In the study by Mastrorosa et al., which analysed a population of both hospitalised and non-hospitalised patients one year after infection, it was observed that both PCS and MCS scores of the SF-36 scale were lower than the average scores of the Italian population [2]. Moreover, mental state did not seem to improve at one-year and even tended to be worse than at the time closer to the onset of COVID-19 symptoms. These findings highlight that the impact of COVID-19 on QoL extends beyond the initial months following the acute infection and remains a significant concern over the long term [2]. A systematic review by Paterson et al. stated that the long-term sequelae of COVID-19 are just beginning to emerge in these years, making it difficult to estimate the effects over the next years [37]. COVID-19 has not only worsened the living conditions of the population, but it has also increased the risk of consequences on QoL or health in general, which also leads to a lack of recovery of mental conditions over time.

In the sample studied, the use of anxiolytics increased from 17.6% before COVID-19 to 30.8% after COVID-19. People who took anxiolytics after COVID-19 had lower MCS scores, indicating a deterioration in mental health after COVID-19, with the typical effect of increased use of medication (especially benzodiazepines) as an aid in more complex situations [38].

Impact of COVID-19 on QoL was higher among women, and patients with comorbidities; these results were in line with those previously reported in the literature [18, 30, 39, 40].

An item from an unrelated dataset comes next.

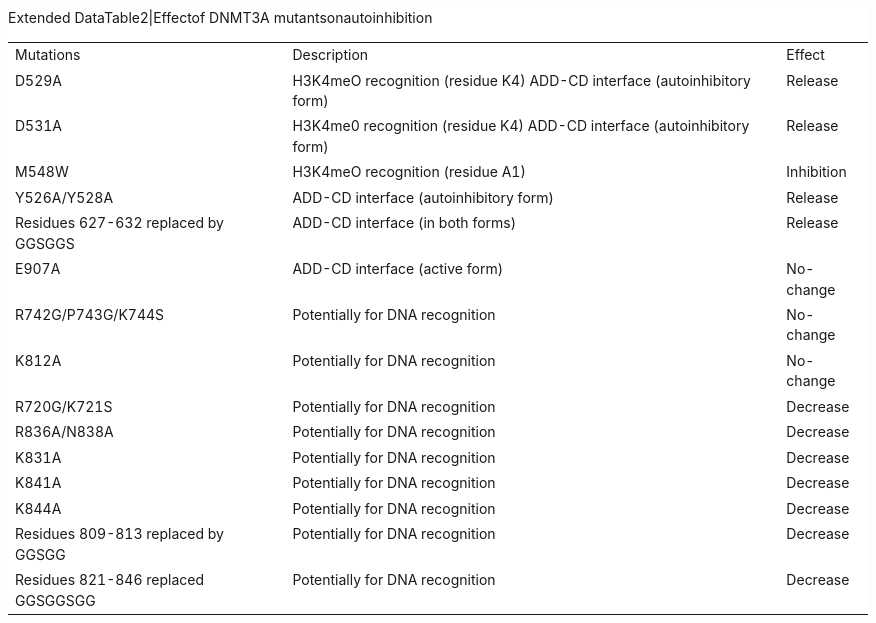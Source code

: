 Extended DataTable2|Effectof DNMT3A mutantsonautoinhibition   

<html><body><table><tr><td>Mutations</td><td>Description</td><td>Effect</td></tr><tr><td>D529A</td><td>H3K4meO recognition (residue K4) ADD-CD interface (autoinhibitory form)</td><td>Release</td></tr><tr><td>D531A</td><td>H3K4me0 recognition (residue K4) ADD-CD interface (autoinhibitory form)</td><td>Release</td></tr><tr><td>M548W</td><td>H3K4meO recognition (residue A1)</td><td>Inhibition</td></tr><tr><td>Y526A/Y528A</td><td>ADD-CD interface (autoinhibitory form)</td><td>Release</td></tr><tr><td>Residues 627-632 replaced by GGSGGS</td><td>ADD-CD interface (in both forms)</td><td>Release</td></tr><tr><td>E907A</td><td>ADD-CD interface (active form)</td><td>No-change</td></tr><tr><td>R742G/P743G/K744S</td><td>Potentially for DNA recognition</td><td>No-change</td></tr><tr><td>K812A</td><td>Potentially for DNA recognition</td><td>No-change</td></tr><tr><td>R720G/K721S</td><td>Potentially for DNA recognition</td><td>Decrease</td></tr><tr><td>R836A/N838A</td><td>Potentially for DNA recognition</td><td>Decrease</td></tr><tr><td>K831A</td><td>Potentially for DNA recognition</td><td>Decrease</td></tr><tr><td>K841A</td><td>Potentially for DNA recognition</td><td>Decrease</td></tr><tr><td>K844A</td><td>Potentially for DNA recognition</td><td>Decrease</td></tr><tr><td>Residues 809-813 replaced by GGSGG</td><td>Potentially for DNA recognition</td><td>Decrease</td></tr><tr><td>Residues 821-846 replaced GGSGGSGG</td><td>Potentially for DNA recognition</td><td>Decrease</td></tr></table></body></html>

Regarding the self-perception of health before and after COVID-19, the three groups showed different SF-36 QoL profiles, and only the scores of the patients reporting similar health status before/after hospitalisation aligned with the normative Italian data, whereas the other two groups reported notably poorer scores compared to the normative Italian data. An interesting result is the presence of an interaction between the pattern of change overtime and the self-perception, with a higher recovery for the intermediate group on the PCS and for lower level for the MCS. Such interaction should be further studied.

Strengths and limitations

The study is based on a large sample of patients hospitalised for COVID-19, with availability of many clinical data at the disease onset, encompassing various levels of disease severity. This allowed for adjustments to account for time-dependent effects and relevant confounders.

The single questionnaire, completed by individuals at different time points, provided insights into patterns of recovery up to three years post-discharge.

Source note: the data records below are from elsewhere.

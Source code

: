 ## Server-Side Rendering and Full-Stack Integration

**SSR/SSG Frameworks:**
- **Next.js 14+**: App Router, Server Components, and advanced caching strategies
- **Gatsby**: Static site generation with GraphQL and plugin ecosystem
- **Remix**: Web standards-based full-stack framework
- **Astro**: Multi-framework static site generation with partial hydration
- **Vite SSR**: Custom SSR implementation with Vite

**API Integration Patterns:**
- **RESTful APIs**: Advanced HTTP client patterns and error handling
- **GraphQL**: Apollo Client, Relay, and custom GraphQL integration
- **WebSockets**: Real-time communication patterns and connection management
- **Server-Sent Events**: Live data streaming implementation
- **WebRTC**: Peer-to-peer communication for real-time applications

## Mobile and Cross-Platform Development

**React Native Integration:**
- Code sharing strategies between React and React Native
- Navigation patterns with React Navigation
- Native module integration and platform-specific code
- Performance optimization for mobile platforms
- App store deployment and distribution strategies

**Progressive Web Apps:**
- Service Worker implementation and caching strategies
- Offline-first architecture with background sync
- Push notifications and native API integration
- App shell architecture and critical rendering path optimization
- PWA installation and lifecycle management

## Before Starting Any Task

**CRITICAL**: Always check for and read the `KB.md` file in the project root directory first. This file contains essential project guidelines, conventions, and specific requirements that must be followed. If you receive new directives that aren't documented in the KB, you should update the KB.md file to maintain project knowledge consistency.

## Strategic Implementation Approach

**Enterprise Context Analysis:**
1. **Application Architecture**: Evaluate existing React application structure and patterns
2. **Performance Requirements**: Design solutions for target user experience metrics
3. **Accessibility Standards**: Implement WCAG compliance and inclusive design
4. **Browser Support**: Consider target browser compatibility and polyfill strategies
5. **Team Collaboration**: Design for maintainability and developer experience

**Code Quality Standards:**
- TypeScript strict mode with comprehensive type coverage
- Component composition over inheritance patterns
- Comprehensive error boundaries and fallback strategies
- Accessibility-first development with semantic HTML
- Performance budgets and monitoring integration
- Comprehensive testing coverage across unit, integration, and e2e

However, the study is cross-sectional, lacking both longitudinal data and baseline HRQoL measurements at the individual patient level, which limits the ability to evaluate the impact of COVID-19 at patient level.

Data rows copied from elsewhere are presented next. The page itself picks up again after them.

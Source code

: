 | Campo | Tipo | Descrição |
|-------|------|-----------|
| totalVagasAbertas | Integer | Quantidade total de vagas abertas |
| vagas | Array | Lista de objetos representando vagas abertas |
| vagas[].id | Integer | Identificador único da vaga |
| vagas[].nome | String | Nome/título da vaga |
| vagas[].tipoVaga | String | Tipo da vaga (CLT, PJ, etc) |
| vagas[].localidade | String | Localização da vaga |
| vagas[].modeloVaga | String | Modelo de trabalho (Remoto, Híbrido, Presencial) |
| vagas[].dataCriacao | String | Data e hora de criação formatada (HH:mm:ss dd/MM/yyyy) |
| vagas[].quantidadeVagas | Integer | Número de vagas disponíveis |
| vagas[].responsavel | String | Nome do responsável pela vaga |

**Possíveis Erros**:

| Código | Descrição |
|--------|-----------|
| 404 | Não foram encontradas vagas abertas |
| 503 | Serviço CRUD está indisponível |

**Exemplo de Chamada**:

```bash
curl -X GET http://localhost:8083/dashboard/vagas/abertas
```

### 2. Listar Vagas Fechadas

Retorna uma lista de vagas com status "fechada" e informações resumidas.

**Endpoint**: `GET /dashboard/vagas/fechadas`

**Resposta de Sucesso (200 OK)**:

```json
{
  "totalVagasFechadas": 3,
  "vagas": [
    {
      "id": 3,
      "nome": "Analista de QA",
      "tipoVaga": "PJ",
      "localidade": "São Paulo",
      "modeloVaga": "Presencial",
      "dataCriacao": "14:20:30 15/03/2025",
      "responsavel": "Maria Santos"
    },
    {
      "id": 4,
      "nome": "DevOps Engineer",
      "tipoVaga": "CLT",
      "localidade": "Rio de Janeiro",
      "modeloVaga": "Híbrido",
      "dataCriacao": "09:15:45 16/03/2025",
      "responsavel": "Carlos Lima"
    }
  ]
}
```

Furthermore, the normative data used to assess the population-level impact of COVID-19 were derived from periods preceding the pandemic. It may be valuable to re-evaluate these normative data or examine their stability and validity over time, particularly in the post-COVID-19 period.

Conclusions

For our knowledge, this is one of the first studies regarding the relationship between QoL and time up to three years since COVID-19 diagnosis in hospitalised patients.

Our main findings suggest that time since COVID-19 diagnosis improves QoL physically, while it can be perceived a very slight upgrading mentally; in general, the QoL scores are lower compared to the Italian normative values, and only the group of patients that feels similar pre and post COVID-19 has QoL scores similar to normative Italian values. These data suggest the need for further investigation into the overall impact of the COVID-19 pandemic on HRQoL in the post-COVID-19 period.